Have you ever encountered a situation where an ORDER BY query runs extremely slowly, taking seconds or even tens of seconds? The problem usually lies in filesort - one of the most common reasons for a massive drop in MySQL performance. In this article, we'll dive deep into how MySQL processes ORDER BY, how filesort works, and most importantly - how to optimize it to achieve maximum performance (potentially improving it up to 70x).
I. What is Filesort?
Before diving into details, let's understand filesort - the most crucial concept in this article:
Filesort is the sorting algorithm MySQL uses when it cannot use an index to sort the ORDER BY results.

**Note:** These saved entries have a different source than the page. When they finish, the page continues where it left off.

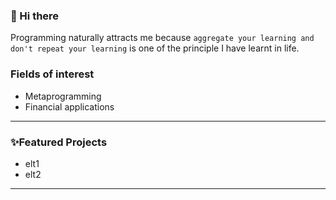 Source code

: ### 👋 Hi there 
Programming naturally attracts me because ``aggregate your learning and don't repeat your learning`` is one of the principle I have learnt in life.

### Fields of interest
- Metaprogramming
- Financial applications 

---
### ✨Featured Projects
- elt1
- elt2
---
<!--
**pakkinlau/pakkinlau** is a ✨ _special_ ✨ repository because its `README.md` (this file) appears on your GitHub profile.

Here are some ideas to get you started:

- 🔭 I’m currently working on ...
- 🌱 I’m currently learning ...
- 👯 I’m looking to collaborate on ...
- 🤔 I’m looking for help with ...
- 💬 Ask me about ...
- 📫 How to reach me: ...
- 😄 Pronouns: ...
- ⚡ Fun fact: ...
-->
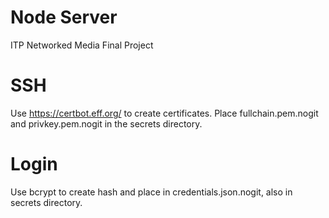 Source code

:
Node Server
===========

ITP Networked Media Final Project 

SSH
===

Use https://certbot.eff.org/ to create certificates. Place fullchain.pem.nogit and privkey.pem.nogit in the secrets directory.

Login
=====

Use bcrypt to create hash and place in credentials.json.nogit, also in secrets directory.
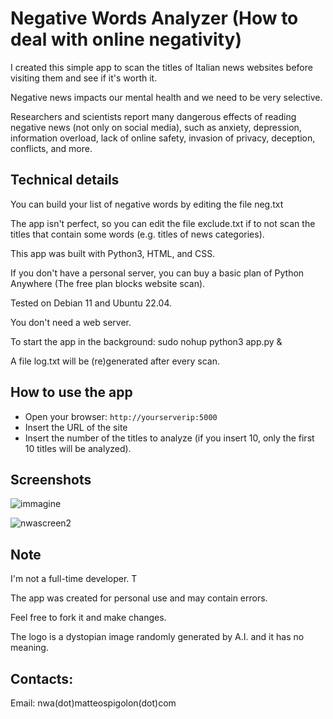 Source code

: # Negative Words Analyzer (How to deal with online negativity)

I created this simple app to scan the titles of Italian news websites before visiting them and see if it's worth it.

Negative news impacts our mental health and we need to be very selective.

Researchers and scientists report many dangerous effects of reading negative news (not only on social media), such as anxiety, depression, information overload, lack of online safety, invasion of privacy, deception, conflicts, and more.

<h2>Technical details</h2>

You can build your list of negative words by editing the file neg.txt

The app isn't perfect, so you can edit the file exclude.txt if to not scan the titles that contain some words (e.g. titles of news categories).

This app was built with Python3, HTML, and CSS.

If you don't have a personal server, you can buy a basic plan of Python Anywhere (The free plan blocks website scan).

Tested on Debian 11 and Ubuntu 22.04.

You don't need a web server.

To start the app in the background: sudo nohup python3 app.py &

A file log.txt will be (re)generated after every scan.

<h2> How to use the app</h2>

- Open your browser: <code>http://yourserverip:5000</code>
- Insert the URL of the site
- Insert the number of the titles to analyze (if you insert 10, only the first 10 titles will be analyzed).

<h2>Screenshots</h2>

![immagine](https://github.com/venethia/nwa/assets/95854664/38db62e1-14de-43af-8b1b-20d2692dac5f)

![nwascreen2](https://github.com/venethia/nwa/assets/95854664/6e73b3c2-51f2-4a0d-9adb-50b447af990e)

<h2>Note</h2>

I'm not a full-time developer. T

The app was created for personal use and may contain errors. 

Feel free to fork it and make changes.

The logo is a dystopian image randomly generated by A.I. and it has no meaning.

<h2>Contacts:</h2> 

Email: nwa(dot)matteospigolon(dot)com


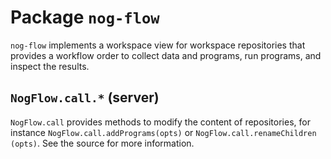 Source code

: # Package `nog-flow`

`nog-flow` implements a workspace view for workspace repositories that provides
a workflow order to collect data and programs, run programs, and inspect the
results.


## `NogFlow.call.*` (server)

`NogFlow.call` provides methods to modify the content of repositories, for
instance `NogFlow.call.addPrograms(opts)` or `NogFlow.call.renameChildren
(opts)`.  See the source for more information.
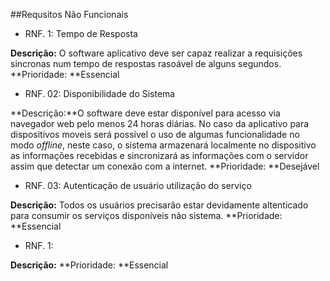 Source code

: ##Requsitos Não Funcionais

* RNF. 1: Tempo de Resposta

**Descrição:** O software aplicativo deve ser capaz realizar a requisições sincronas num tempo de respostas rasoável de alguns segundos.
**Prioridade: **Essencial

* RNF. 02: Disponibilidade do Sistema

**Descrição:**O software deve estar disponível para acesso via navegador  web pelo menos 24 horas diárias. No caso da aplicativo para dispositivos moveis será possível o uso de algumas funcionalidade no modo _offline_, neste caso, o sistema armazenará localmente no dispositivo as informações recebidas e  sincronizará as informações com o servidor assim que detectar um conexão com a internet.
**Prioridade: **Desejável

* RNF. 03: Autenticação de usuário utilização do serviço

**Descrição:** Todos os usuários precisarão estar devidamente altenticado para consumir os serviços disponíveis não sistema.
**Prioridade: **Essencial




* RNF. 1: 

**Descrição:** 
**Prioridade: **Essencial


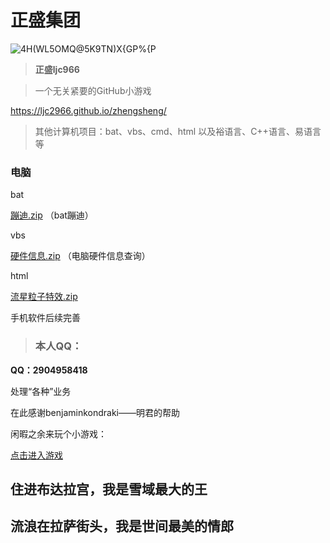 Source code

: #   正盛集团

![4H(WL5OMQ@5K9TN)X{GP%{P](https://user-images.githubusercontent.com/101500630/172044860-44adf1c1-c832-4522-b748-ffabfa0177aa.png)

> **正盛ljc966**




> 一个无关紧要的GitHub小游戏

https://ljc2966.github.io/zhengsheng/



> 其他计算机项目：bat、vbs、cmd、html 以及裕语言、C++语言、易语言等

###  电脑

 bat

[蹦迪.zip](https://github.com/ljc966/ZS/files/8839613/default.zip)
（bat蹦迪）

 vbs

[硬件信息.zip](https://github.com/ljc966/ZS/files/8839625/default.zip)
（电脑硬件信息查询）

 html

[流星粒子特效.zip](https://github.com/ljc966/ZS/files/8839629/default.zip)

 手机软件后续完善


> ###  本人QQ：

 **QQ：2904958418**

处理“各种”业务


在此感谢benjaminkondraki——明君的帮助

闲暇之余来玩个小游戏：

<a href="https://ljc966.github.io/bb/网页版贪吃蛇.html">点击进入游戏</a>


##  住进布达拉宫，我是雪域最大的王

##  流浪在拉萨街头，我是世间最美的情郎
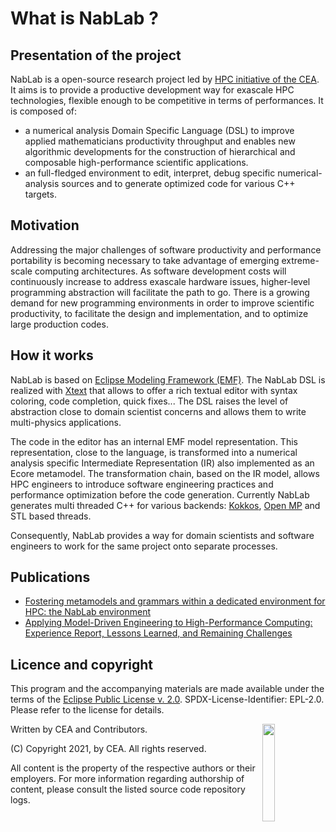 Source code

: # What is NabLab ?

## Presentation of the project

NabLab is a open-source research project led by [HPC initiative of the CEA](http://www-hpc.cea.fr/index-en.htm).
It aims is to provide a productive development way for exascale HPC technologies, flexible enough to be competitive in terms of performances.
It is composed of:

- a numerical analysis Domain Specific Language (DSL) to improve applied mathematicians productivity throughput and enables new algorithmic developments for the construction of hierarchical and composable high-performance scientific applications.
- an full-fledged environment to edit, interpret, debug specific numerical-analysis sources and to generate optimized code for various C++ targets.


## Motivation

Addressing the major challenges of software productivity and performance portability is becoming necessary to take advantage of emerging extreme-scale computing architectures. As software development costs will continuously increase to address exascale hardware issues, higher-level programming abstraction will facilitate the path to go. There is a growing demand for new programming environments in order to improve scientific productivity, to facilitate the design and implementation, and to optimize large production codes.


## How it works

NabLab is based on [Eclipse Modeling Framework (EMF)](https://www.eclipse.org/modeling/emf). The NabLab DSL is realized with [Xtext](https://www.eclipse.org/Xtext) that allows to offer a rich textual editor with syntax coloring, code completion, quick fixes... The DSL raises the level of abstraction close to domain scientist concerns and allows them to write multi-physics applications.

The code in the editor has an internal EMF model representation. This representation, close to the language, is transformed into a numerical analysis specific Intermediate Representation (IR) also implemented as an Ecore metamodel. The transformation chain, based on the IR model, allows HPC engineers to introduce software engineering practices and performance optimization before the code generation. Currently NabLab generates multi threaded C++ for various backends: [Kokkos](https://github.com/kokkos), [Open MP](https://www.openmp.org/) and STL based threads. 

Consequently, NabLab provides a way for domain scientists and software engineers to work for the same project onto separate processes.


## Publications

- [Fostering metamodels and grammars within a dedicated environment for HPC: the NabLab environment](https://hal.inria.fr/hal-01910139)
- [Applying Model-Driven Engineering to High-Performance Computing: Experience Report, Lessons Learned, and Remaining Challenges ](https://hal.inria.fr/hal-02296030)


## Licence and copyright

This program and the accompanying materials are made available under the terms of the [Eclipse Public License v. 2.0](https://www.eclipse.org/legal/epl-v20.html). SPDX-License-Identifier: EPL-2.0. Please refer to the license for details.

<img src="http://www.cea.fr/PublishingImages/cea.jpg" width="20%" height="20%" align="right" />

Written by CEA and Contributors.

(C) Copyright 2021, by CEA. All rights reserved.

All content is the property of the respective authors or their employers.
For more information regarding authorship of content, please consult the
listed source code repository logs.

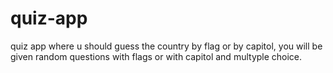 # quiz-app
quiz app where u should guess the country by flag or by capitol, you will be given random questions with flags or with capitol and multyple choice.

Despite the name "filesort", it doesn't always use a file on the disk:
Filesort in RAM (Fast):
When the data to be sorted fits inside the sort_buffer_size (default 256KB-2MB).
- Time: 50-200ms for 10,000 rows
Sort_merge_passes= 0
Filesort on Disk (Very Slow):
When the data is larger than the sort buffer.
- MySQL has to break it down, sort each chunk, write it to disk, and then merge it back.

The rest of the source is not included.